Output exactly those lines of the data that lie between the line containing "it also inserts" and the final line, both ends counted.

[Extracted data Boundary: Start]

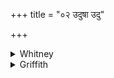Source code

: +++
title = "०२ उदुषा उदु"

+++

<details><summary>Whitney</summary>

### Translation
2. Up, the dawn; up, too, the sun; up, these words (*vácas*) of mine;  
up be Prajāpati stirring, the bull, with vigorous (*vājín*) energy  
(*śúṣma*).

### Notes
Ppp. has a different **b**, *uc chuṣmā oṣadhīnām* (compare our vs. 4  
**a**); and it has at the end of **d** *vājinām;* it also inserts  
between our 1 and 2 this verse: *vṛṇas te khanatāro vṛṣā tvā paśy oṣadhe  
vṛṣā ’si vṛṣṇyāvatī vṛṣaṇe tvā khanāmasi;* and this is a verse given in  
full by Kāuś. (40. 14) after the pratīka of vs. 1 of our hymn (with the  
corrections *vṛṣaṇas* and *khani-* in **a** and *-vṛṣā tvam asy* in  
**b**, and the vocative *-vati* in **c**). The editor of Kāuś. fails to  
understand and divide rightly the material, and so does not recognize  
the quotation of this hymn. The first two pādas of the added verse are  
as it were the reverse of our iv. 6. 8 **a, b**, which see.
</details>

<details><summary>Griffith</summary>

Let Ushas and let Surya rise, let this the speech I utter rise. Let the strong male Prajapati arise with manly energy.
</details>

[Extracted data Boundary: End]

■ Response to the task
**a**); and it has at the end of **d** *vājinām;* it also inserts  
between our 1 and 2 this verse: *vṛṇas te khanatāro vṛṣā tvā paśy oṣadhe  
vṛṣā ’si vṛṣṇyāvatī vṛṣaṇe tvā khanāmasi;* and this is a verse given in  
full by Kāuś. (40. 14) after the pratīka of vs. 1 of our hymn (with the  
corrections *vṛṣaṇas* and *khani-* in **a** and *-vṛṣā tvam asy* in  
**b**, and the vocative *-vati* in **c**). The editor of Kāuś. fails to  
understand and divide rightly the material, and so does not recognize  
the quotation of this hymn. The first two pādas of the added verse are  
as it were the reverse of our iv. 6. 8 **a, b**, which see.
</details>

<details><summary>Griffith</summary>

Let Ushas and let Surya rise, let this the speech I utter rise. Let the strong male Prajapati arise with manly energy.
</details>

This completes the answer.